= Exercise objective =
Gather each line in the entries that includes the string "program".

= Collected data =
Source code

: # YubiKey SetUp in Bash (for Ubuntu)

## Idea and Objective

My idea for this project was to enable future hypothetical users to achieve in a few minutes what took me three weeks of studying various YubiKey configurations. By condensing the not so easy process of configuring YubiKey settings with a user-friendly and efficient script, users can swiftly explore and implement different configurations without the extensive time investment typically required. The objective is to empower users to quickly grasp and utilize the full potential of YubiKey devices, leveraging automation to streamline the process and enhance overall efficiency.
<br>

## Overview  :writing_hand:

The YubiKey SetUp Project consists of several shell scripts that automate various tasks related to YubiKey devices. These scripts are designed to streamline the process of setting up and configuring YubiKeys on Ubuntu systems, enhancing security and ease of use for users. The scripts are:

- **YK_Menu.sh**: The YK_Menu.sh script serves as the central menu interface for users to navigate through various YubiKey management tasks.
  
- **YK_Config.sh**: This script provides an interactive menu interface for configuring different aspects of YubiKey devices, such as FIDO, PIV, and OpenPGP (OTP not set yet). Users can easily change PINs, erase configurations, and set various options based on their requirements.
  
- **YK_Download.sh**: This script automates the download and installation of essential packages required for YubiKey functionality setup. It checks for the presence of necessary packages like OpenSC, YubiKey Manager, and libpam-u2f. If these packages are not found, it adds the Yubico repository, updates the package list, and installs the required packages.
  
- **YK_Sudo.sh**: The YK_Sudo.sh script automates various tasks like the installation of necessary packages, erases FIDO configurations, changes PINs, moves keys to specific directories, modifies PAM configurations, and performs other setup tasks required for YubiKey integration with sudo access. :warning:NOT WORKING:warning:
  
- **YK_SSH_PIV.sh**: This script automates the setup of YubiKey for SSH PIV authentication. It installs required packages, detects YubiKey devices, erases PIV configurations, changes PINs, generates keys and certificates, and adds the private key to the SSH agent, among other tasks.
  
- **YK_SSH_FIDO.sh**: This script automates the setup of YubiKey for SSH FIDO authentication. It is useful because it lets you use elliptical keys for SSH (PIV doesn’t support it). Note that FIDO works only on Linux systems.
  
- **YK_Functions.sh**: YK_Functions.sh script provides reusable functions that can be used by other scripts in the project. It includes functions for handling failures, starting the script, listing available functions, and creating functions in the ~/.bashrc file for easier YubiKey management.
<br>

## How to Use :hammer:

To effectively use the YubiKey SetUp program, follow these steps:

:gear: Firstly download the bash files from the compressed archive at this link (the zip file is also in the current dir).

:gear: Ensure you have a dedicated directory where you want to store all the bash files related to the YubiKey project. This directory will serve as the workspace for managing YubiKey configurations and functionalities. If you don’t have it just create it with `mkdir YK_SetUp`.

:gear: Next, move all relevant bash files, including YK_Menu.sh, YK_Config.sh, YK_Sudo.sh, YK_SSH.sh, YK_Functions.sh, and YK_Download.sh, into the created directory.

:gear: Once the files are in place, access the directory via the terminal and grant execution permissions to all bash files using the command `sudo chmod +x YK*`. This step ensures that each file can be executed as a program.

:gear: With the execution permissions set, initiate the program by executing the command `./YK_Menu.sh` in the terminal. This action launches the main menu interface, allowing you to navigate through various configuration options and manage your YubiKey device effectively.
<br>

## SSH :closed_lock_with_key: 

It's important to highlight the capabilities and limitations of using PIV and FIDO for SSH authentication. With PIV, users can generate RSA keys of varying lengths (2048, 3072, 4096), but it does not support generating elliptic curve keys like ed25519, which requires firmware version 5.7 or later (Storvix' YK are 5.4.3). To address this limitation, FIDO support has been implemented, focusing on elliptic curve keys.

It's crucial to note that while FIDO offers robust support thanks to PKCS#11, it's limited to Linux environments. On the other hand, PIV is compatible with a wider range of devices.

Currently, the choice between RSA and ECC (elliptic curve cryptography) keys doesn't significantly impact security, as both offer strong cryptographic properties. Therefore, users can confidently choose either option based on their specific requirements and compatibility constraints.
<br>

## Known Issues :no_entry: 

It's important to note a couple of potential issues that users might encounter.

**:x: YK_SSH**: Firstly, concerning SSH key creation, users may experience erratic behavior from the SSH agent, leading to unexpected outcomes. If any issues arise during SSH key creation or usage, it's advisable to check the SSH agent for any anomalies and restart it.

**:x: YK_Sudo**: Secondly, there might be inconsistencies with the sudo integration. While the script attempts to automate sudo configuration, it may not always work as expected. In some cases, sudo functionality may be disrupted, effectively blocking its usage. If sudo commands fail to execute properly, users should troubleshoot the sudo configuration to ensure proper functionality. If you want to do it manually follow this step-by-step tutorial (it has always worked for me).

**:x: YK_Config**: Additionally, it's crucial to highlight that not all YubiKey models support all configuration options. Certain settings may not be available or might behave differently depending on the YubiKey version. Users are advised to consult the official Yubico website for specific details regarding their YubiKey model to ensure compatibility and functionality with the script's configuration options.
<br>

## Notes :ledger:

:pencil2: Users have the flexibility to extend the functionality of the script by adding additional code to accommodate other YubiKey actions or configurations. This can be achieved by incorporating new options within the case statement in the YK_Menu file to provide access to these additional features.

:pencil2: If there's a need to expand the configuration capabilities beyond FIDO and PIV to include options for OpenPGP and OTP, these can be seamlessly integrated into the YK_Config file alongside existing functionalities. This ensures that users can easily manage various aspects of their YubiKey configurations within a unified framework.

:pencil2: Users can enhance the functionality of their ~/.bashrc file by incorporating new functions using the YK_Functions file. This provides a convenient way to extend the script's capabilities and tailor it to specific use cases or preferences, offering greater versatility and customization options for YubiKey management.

= Task result =
To effectively use the YubiKey SetUp program, follow these steps:
:gear: Once the files are in place, access the directory via the terminal and grant execution permissions to all bash files using the command `sudo chmod +x YK*`. This step ensures that each file can be executed as a program.
:gear: With the execution permissions set, initiate the program by executing the command `./YK_Menu.sh` in the terminal. This action launches the main menu interface, allowing you to navigate through various configuration options and manage your YubiKey device effectively.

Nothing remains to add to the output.